BERANGERE – Pas de souci je te dis… La maison est complètement vide pour la semaine : aucun danger. Oui oui : je m’étais postée à l’angle de la rue et je me suis assurée qu’ils partaient. (Consultant sa montre.) Ca fait bien deux heures maintenant. Tout est sous contrôle ! Under control !... Et 2 000 euros, ça ne refuse pas, surtout en ce moment. Là, il faut vraiment que je te laisse… J’ai encore une ou deux bricoles à régler avant leur arrivée.
Bérangère gagne la terrasse.
SCENE 2
ARCHIBALD
Bruit de clés. Un homme, très élégamment habillé, entre, une valise à la main. Son portable sonne.
ARCHIBALD (visiblement ravi) – Ah ! C’est vous… Bonjour… Allons : pas de Monsieur Darras entre nous. Archibald suffira, voyons… Vous êtes en route ?... Vers quelle heure pensez-vous arriver ?... Selon le trafic, naturellement… Prenez votre temps… Nous aurons toute la soirée… (Il range son portable.) Voilà une affaire qui s’annonce très bien… Oui : très très bien !
Archibald se frotte les mains, se regarde dans le miroir et grimpe l’escalier.
SCENE 3
BERANGERE puis PATRICE
Retour de Bérangère. Elle arrange les magazines posés sur la table basse.
On frappe à la porte.
BERANGERE (regardant sa montre) – Pile à l’heure !
Bérangère va ouvrir. Un homme en chemisette colorée et bermuda fleuri est sur le pas de la porte. Il a un sac de voyage à la main.
BERANGERE – Bonjour !
Patrice entre. La porte reste entr’ouverte.
PATRICE (exubérant) – Salut la compagnie ! Alors celle-là, c’est ma formule préférée
BERANGERE – Tiens donc
PATRICE – Je la sors dès que je rencontre quelqu’un
BERANGERE – Ah…
PATRICE (rigolant) – Je vous parle de ma formule, hein, pas de méprise !
BERANGERE – Oui oui
PATRICE – Un peu longue mais elle plaît toujours… Là encore, je pense à ma formule
BERANGERE – J’avais compris
PATRICE – Ca c’est bien… Parce que des fois, y’en a qui ne la saisissent pas… (Goguenard.) Toujours ma formule, hein ? Bon… Il faut tout de suite vous dire que je suis dans une troupe de théâtre alors forcément, salut la compagnie, ça s’impose !
BERANGERE – Ravie de l’apprendre
PATRICE – Moi aussi : ravi de la prendre… (Lui serrant la main.) Votre main !... Patrice… Patrice Berger… (Pouffant.) Patrice, mais pas triste !
BERANGERE – J’en ai l’impression… (Réfléchissant.) Une troupe de théâtre : en voilà une coïncidence
PATRICE – Pourquoi ?
BERANGERE (esquivant) – Oh ! Pour rien, pour rien… Mais c’est amusant…

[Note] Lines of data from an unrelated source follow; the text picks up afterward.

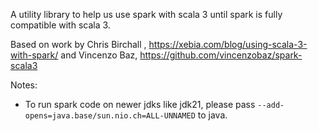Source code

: A utility library to help us use spark with scala 3 until spark is fully compatible with scala 3.

Based on work by Chris Birchall ,  https://xebia.com/blog/using-scala-3-with-spark/ and Vincenzo Baz, https://github.com/vincenzobaz/spark-scala3

Notes:

- To run spark code on newer jdks like jdk21, please pass `--add-opens=java.base/sun.nio.ch=ALL-UNNAMED` to java.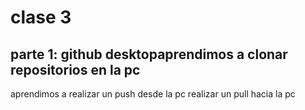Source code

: # clase 3
## parte 1: github desktopaprendimos a clonar repositorios en la pc
aprendimos a realizar un push desde la pc
realizar un pull hacia la pc
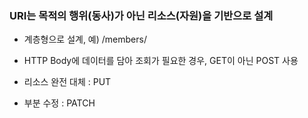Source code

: ### URI는 목적의 행위(동사)가 아닌 리소스(자원)을 기반으로 설계
- 계층형으로 설계, 예) /members/


- HTTP Body에 데이터를 담아 조회가 필요한 경우, GET이 아닌 POST 사용


- 리소스 완전 대체 : PUT

- 부분 수정 : PATCH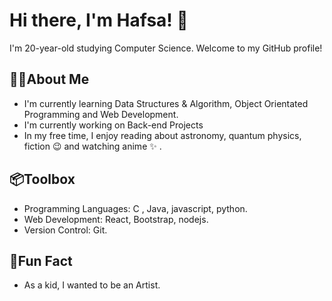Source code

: # Hi there, I'm Hafsa! 👋

I'm 20-year-old studying Computer Science. Welcome to my GitHub profile!

## 👧🏻About Me

-  I'm currently learning Data Structures & Algorithm, Object Orientated Programming and Web Development.
-  I'm currently working on Back-end Projects 
-  In my free time, I enjoy reading about astronomy, quantum physics, fiction 😉 and watching anime ✨ .

## 📦Toolbox

- Programming Languages: C , Java, javascript, python.
- Web Development: React, Bootstrap, nodejs.
- Version Control: Git.

## 🎈Fun Fact

- As a kid, I wanted to be an Artist.

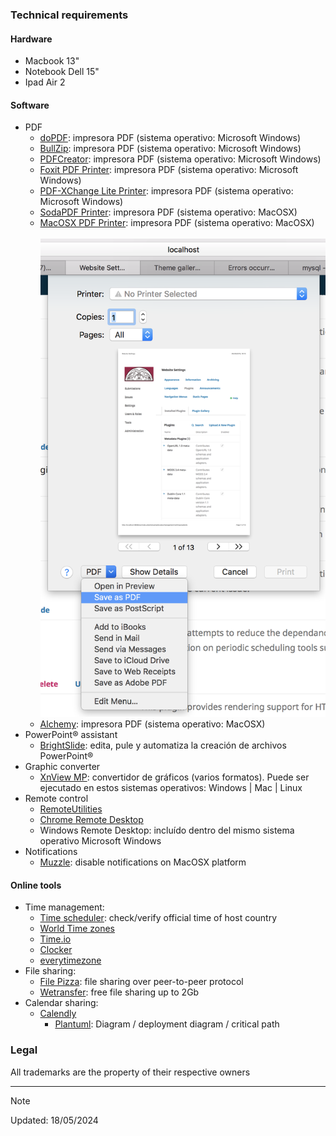 ### Technical requirements

#### Hardware
 - Macbook 13"
 - Notebook Dell 15"
 - Ipad Air 2
     
#### Software
  - PDF
    - [doPDF](https://www.dopdf.com/): impresora PDF (sistema operativo: Microsoft Windows)
    - [BullZip](http://www.bullzip.com/products/pdf/info.php): impresora PDF (sistema operativo: Microsoft Windows)
    - [PDFCreator](https://www.pdfforge.org/pdfcreator): impresora PDF (sistema operativo: Microsoft Windows)
    - [Foxit PDF Printer](https://www.foxitsoftware.com/downloads/): impresora PDF (sistema operativo: Microsoft Windows)
    - [PDF-XChange Lite Printer](https://www.tracker-software.com/product/pdf-xchange-lite): impresora PDF (sistema operativo: Microsoft Windows)
    - [SodaPDF Printer](https://www.sodapdf.com/installation-guide/): impresora PDF (sistema operativo: MacOSX)
    - [MacOSX PDF Printer](https://support.apple.com/es-lamr/guide/mac-help/mchlp1531/10.13/mac/10.13): impresora PDF (sistema operativo: MacOSX)
    <BR></BR>
          ![macosx_built-in_printer](images/407128471-mac_pdf_printing.png)
    - [Alchemy](https://dawnlabs.github.io/alchemy/): impresora PDF (sistema operativo: MacOSX)
 - PowerPoint® assistant
   - [BrightSlide](https://www.brightcarbon.com/brightslide/): edita, pule y automatiza la creación de archivos PowerPoint®
 - Graphic converter
   - [XnView MP](https://www.xnview.com/en/xnviewmp/): convertidor de gráficos (varios formatos). Puede ser ejecutado en estos sistemas operativos: Windows | Mac | Linux
 - Remote control
   - [RemoteUtilities](https://www.remoteutilities.com/)
   - [Chrome Remote Desktop](https://remotedesktop.google.com/)
   - Windows Remote Desktop: incluído dentro del mismo sistema operativo Microsoft Windows
- Notifications
   - [Muzzle](https://muzzleapp.com/): disable notifications on MacOSX platform

#### Online tools
- Time management:
  - [Time scheduler](https://time.is/es/): check/verify official time of host country
  - [World Time zones](https://everytimezone.com/)
  - [Time.io](https://timee.io/)
  - [Clocker](https://apps.apple.com/us/app/clocker/id1056643111?mt=12)
  - [everytimezone](https://everytimezone.com)
- File sharing:
  - [File Pizza](https://file.pizza/): file sharing over peer-to-peer protocol
  - [Wetransfer](https://wetransfer.com/): free file sharing up to 2Gb
- Calendar sharing:
  - [Calendly](https://calendly.com/)
	- [Plantuml](http://www.plantuml.com/plantuml/uml/): Diagram / deployment diagram / critical path
     
### Legal

All trademarks are the property of their respective owners

-----------
> [!NOTE]
> Updated: 18/05/2024
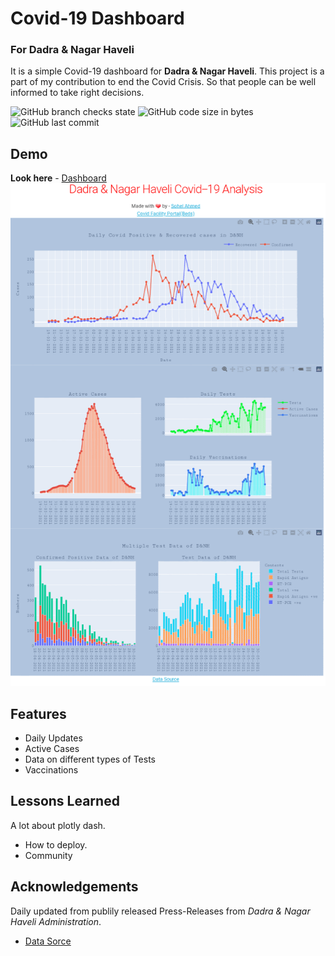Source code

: 
# Covid-19 Dashboard
### For Dadra & Nagar Haveli
It is a simple Covid-19 dashboard for **Dadra & Nagar Haveli**.
This project is a part of my contribution to end the Covid Crisis.
So that people can be well informed to take right decisions.

![GitHub branch checks state](https://img.shields.io/github/checks-status/aloner-pro/Covid-19-Dashboard/master)
![GitHub code size in bytes](https://img.shields.io/github/languages/code-size/aloner-pro/Covid-19-Dashboard)
![GitHub last commit](https://img.shields.io/github/last-commit/aloner-pro/Covid-19-Dashboard)

## Demo

**Look here** - [Dashboard](https://aloner01.pythonanywhere.com/)
![Mobile Pic](https://github.com/aloner-pro/Covid-19-Dashboard/blob/master/web.png?raw=true)

  
## Features

- Daily Updates
- Active Cases
- Data on different types of Tests
- Vaccinations

  
## Lessons Learned

A lot about plotly dash.
- How to deploy.
- Community
  
## Acknowledgements

Daily updated from publily released Press-Releases from _Dadra & Nagar Haveli Administration_.
 - [Data Sorce](https://dnh.gov.in/category/press-release/)
 
  
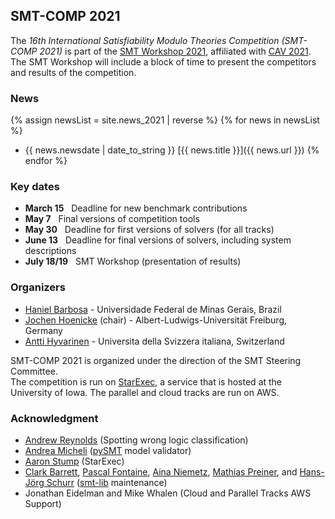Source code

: ## SMT-COMP 2021

The *16th International Satisfiability Modulo Theories Competition (SMT-COMP
2021)* is part of the [SMT Workshop
2021](https://smt-workshop.cs.uiowa.edu/2021/), affiliated with [CAV
2021](http://i-cav.org/2021/).  The SMT Workshop will include a block of time to
present the competitors and results of the competition.

### News
{% assign newsList = site.news_2021 | reverse %}
{% for news in newsList %}
- {{ news.newsdate | date_to_string }} [{{ news.title }}]({{ news.url }})
{% endfor %}

### Key dates
 - **March 15**  &nbsp; Deadline for new benchmark contributions
 - **May 7** &nbsp; Final versions of competition tools
 - **May 30**    &nbsp; Deadline for first versions of solvers (for all tracks)
 - **June 13**   &nbsp; Deadline for final versions of solvers, including system descriptions
 - **July 18/19** &nbsp; SMT Workshop (presentation of results)

### Organizers
- [Haniel Barbosa](http://homepages.dcc.ufmg.br/~hbarbosa/) - Universidade Federal de Minas Gerais, Brazil
- [Jochen Hoenicke](https://jochen-hoenicke.de/) (chair) - Albert-Ludwigs-Universität Freiburg, Germany
- [Antti Hyvarinen](https://www.inf.usi.ch/postdoc/hyvarinen/) - Universita della Svizzera italiana, Switzerland

SMT-COMP 2021 is organized under the direction of the SMT Steering
Committee.
<br/>
The competition is run on [StarExec](https://www.starexec.org),
a service that is hosted at the University of Iowa.  The parallel and
cloud tracks are run on AWS.

### Acknowledgment
- [Andrew Reynolds](https://homepage.divms.uiowa.edu/~ajreynol/) (Spotting wrong logic classification)
- [Andrea Micheli](https://www.mikand.net/) ([pySMT](https://github.com/pysmt/pysmt) model validator)
- [Aaron Stump](http://homepage.divms.uiowa.edu/~astump/) (StarExec)
- [Clark Barrett](http://theory.stanford.edu/~barrett/), [Pascal
  Fontaine](https://members.loria.fr/PFontaine/), [Aina
Niemetz](https://cs.stanford.edu/~niemetz/), [Mathias
Preiner](https://cs.stanford.edu/~preiner/), and [Hans-Jörg
Schurr](https://team.inria.fr/veridis/schurr/)
([smt-lib](http://smtlib.cs.uiowa.edu/index.shtml) maintenance)
- Jonathan Eidelman and Mike Whalen (Cloud and Parallel Tracks AWS Support)
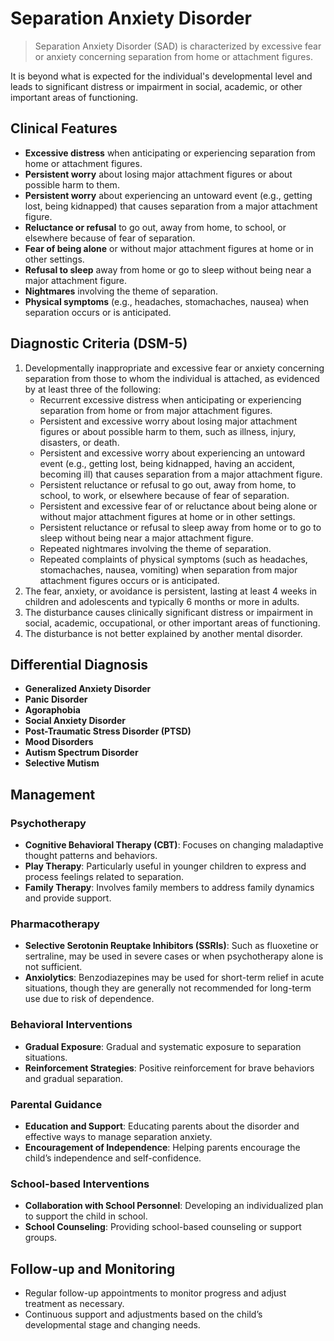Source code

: # Separation Anxiety Disorder

> Separation Anxiety Disorder (SAD) is characterized by excessive fear or anxiety concerning separation from home or attachment figures.

It is beyond what is expected for the individual's developmental level and leads to significant distress or impairment in social, academic, or other important areas of functioning.

## Clinical Features

- **Excessive distress** when anticipating or experiencing separation from home or attachment figures.
- **Persistent worry** about losing major attachment figures or about possible harm to them.
- **Persistent worry** about experiencing an untoward event (e.g., getting lost, being kidnapped) that causes separation from a major attachment figure.
- **Reluctance or refusal** to go out, away from home, to school, or elsewhere because of fear of separation.
- **Fear of being alone** or without major attachment figures at home or in other settings.
- **Refusal to sleep** away from home or go to sleep without being near a major attachment figure.
- **Nightmares** involving the theme of separation.
- **Physical symptoms** (e.g., headaches, stomachaches, nausea) when separation occurs or is anticipated.

## Diagnostic Criteria (DSM-5)

1. Developmentally inappropriate and excessive fear or anxiety concerning separation from those to whom the individual is attached, as evidenced by at least three of the following:
   - Recurrent excessive distress when anticipating or experiencing separation from home or from major attachment figures.
   - Persistent and excessive worry about losing major attachment figures or about possible harm to them, such as illness, injury, disasters, or death.
   - Persistent and excessive worry about experiencing an untoward event (e.g., getting lost, being kidnapped, having an accident, becoming ill) that causes separation from a major attachment figure.
   - Persistent reluctance or refusal to go out, away from home, to school, to work, or elsewhere because of fear of separation.
   - Persistent and excessive fear of or reluctance about being alone or without major attachment figures at home or in other settings.
   - Persistent reluctance or refusal to sleep away from home or to go to sleep without being near a major attachment figure.
   - Repeated nightmares involving the theme of separation.
   - Repeated complaints of physical symptoms (such as headaches, stomachaches, nausea, vomiting) when separation from major attachment figures occurs or is anticipated.
2. The fear, anxiety, or avoidance is persistent, lasting at least 4 weeks in children and adolescents and typically 6 months or more in adults.
3. The disturbance causes clinically significant distress or impairment in social, academic, occupational, or other important areas of functioning.
4. The disturbance is not better explained by another mental disorder.

## Differential Diagnosis

- **Generalized Anxiety Disorder**
- **Panic Disorder**
- **Agoraphobia**
- **Social Anxiety Disorder**
- **Post-Traumatic Stress Disorder (PTSD)**
- **Mood Disorders**
- **Autism Spectrum Disorder**
- **Selective Mutism**

## Management

### Psychotherapy

- **Cognitive Behavioral Therapy (CBT)**: Focuses on changing maladaptive thought patterns and behaviors.
- **Play Therapy**: Particularly useful in younger children to express and process feelings related to separation.
- **Family Therapy**: Involves family members to address family dynamics and provide support.

### Pharmacotherapy

- **Selective Serotonin Reuptake Inhibitors (SSRIs)**: Such as fluoxetine or sertraline, may be used in severe cases or when psychotherapy alone is not sufficient.
- **Anxiolytics**: Benzodiazepines may be used for short-term relief in acute situations, though they are generally not recommended for long-term use due to risk of dependence.

### Behavioral Interventions

- **Gradual Exposure**: Gradual and systematic exposure to separation situations.
- **Reinforcement Strategies**: Positive reinforcement for brave behaviors and gradual separation.

### Parental Guidance

- **Education and Support**: Educating parents about the disorder and effective ways to manage separation anxiety.
- **Encouragement of Independence**: Helping parents encourage the child’s independence and self-confidence.

### School-based Interventions

- **Collaboration with School Personnel**: Developing an individualized plan to support the child in school.
- **School Counseling**: Providing school-based counseling or support groups.

## Follow-up and Monitoring

- Regular follow-up appointments to monitor progress and adjust treatment as necessary.
- Continuous support and adjustments based on the child’s developmental stage and changing needs.
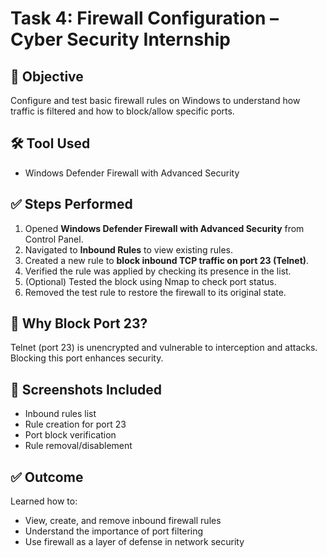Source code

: # Task 4: Firewall Configuration – Cyber Security Internship

## 🎯 Objective
Configure and test basic firewall rules on Windows to understand how traffic is filtered and how to block/allow specific ports.

## 🛠️ Tool Used
- Windows Defender Firewall with Advanced Security

## ✅ Steps Performed

1. Opened **Windows Defender Firewall with Advanced Security** from Control Panel.
2. Navigated to **Inbound Rules** to view existing rules.
3. Created a new rule to **block inbound TCP traffic on port 23 (Telnet)**.
4. Verified the rule was applied by checking its presence in the list.
5. (Optional) Tested the block using Nmap to check port status.
6. Removed the test rule to restore the firewall to its original state.

## 🔐 Why Block Port 23?
Telnet (port 23) is unencrypted and vulnerable to interception and attacks. Blocking this port enhances security.

## 📸 Screenshots Included
- Inbound rules list
- Rule creation for port 23
- Port block verification
- Rule removal/disablement

## ✅ Outcome
Learned how to:
- View, create, and remove inbound firewall rules
- Understand the importance of port filtering
- Use firewall as a layer of defense in network security
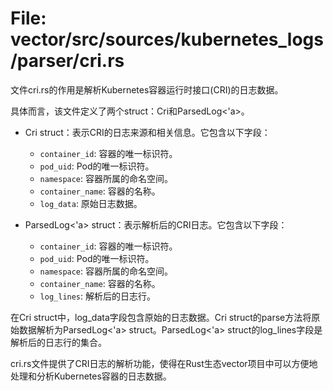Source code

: # File: vector/src/sources/kubernetes_logs/parser/cri.rs

文件cri.rs的作用是解析Kubernetes容器运行时接口(CRI)的日志数据。

具体而言，该文件定义了两个struct：Cri和ParsedLog<'a>。

- Cri struct：表示CRI的日志来源和相关信息。它包含以下字段：
  - `container_id`: 容器的唯一标识符。
  - `pod_uid`: Pod的唯一标识符。
  - `namespace`: 容器所属的命名空间。
  - `container_name`: 容器的名称。
  - `log_data`: 原始日志数据。

- ParsedLog<'a> struct：表示解析后的CRI日志。它包含以下字段：
  - `container_id`: 容器的唯一标识符。
  - `pod_uid`: Pod的唯一标识符。
  - `namespace`: 容器所属的命名空间。
  - `container_name`: 容器的名称。
  - `log_lines`: 解析后的日志行。

在Cri struct中，log_data字段包含原始的日志数据。Cri struct的parse方法将原始数据解析为ParsedLog<'a> struct。ParsedLog<'a> struct的log_lines字段是解析后的日志行的集合。

cri.rs文件提供了CRI日志的解析功能，使得在Rust生态vector项目中可以方便地处理和分析Kubernetes容器的日志数据。

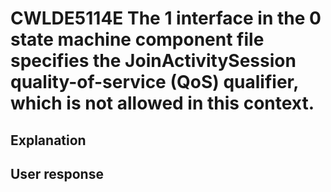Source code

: # CWLDE5114E The 1 interface in the 0 state machine component file specifies the JoinActivitySession quality-of-service (QoS) qualifier, which is not allowed in this context.

## Explanation

## User response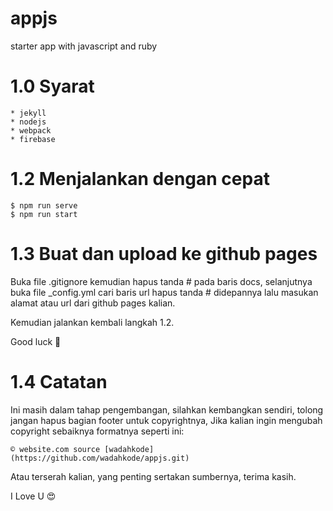# appjs
starter app with javascript and ruby

# 1.0 Syarat
    * jekyll
    * nodejs
    * webpack
    * firebase
    
# 1.2 Menjalankan dengan cepat
    $ npm run serve
    $ npm run start

# 1.3 Buat dan upload ke github pages
Buka file .gitignore kemudian hapus tanda # pada baris docs,
selanjutnya buka file _config.yml cari baris url hapus tanda # didepannya lalu masukan alamat atau url dari github pages kalian.

Kemudian jalankan kembali langkah 1.2.

Good luck 🙂
    
# 1.4 Catatan
Ini masih dalam tahap pengembangan, silahkan kembangkan sendiri, tolong jangan hapus bagian footer untuk copyrightnya,
Jika kalian ingin mengubah copyright sebaiknya formatnya seperti ini:

    © website.com source [wadahkode](https://github.com/wadahkode/appjs.git)
    
Atau terserah kalian, yang penting sertakan sumbernya, terima kasih.

I Love U 😍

PATRICE – Ah ça, nous, on fait dans le comique. « Les tréteaux se couchent tard », c’est le nom de notre troupe
BERANGERE – Vous m’en direz tant
PATRICE – Ca, sans être bûcheron, je peux en débiter ! « Les tréteaux se couchent tard » : bien trouvé, pas vrai ?... Bon, je vous l’avoue : ce n’est pas de moi, mais c’est joliment léché quand même, hein ?... (Il donne un coup de coude à Bérangère.) Tréteaux, rapport au théâtre… (Chantonnant, en essayant d’imiter Charles Aznavour.) Les comédiens ont installé leurs tréteaux, ils ont dressé leur estrade et tendu des calicots…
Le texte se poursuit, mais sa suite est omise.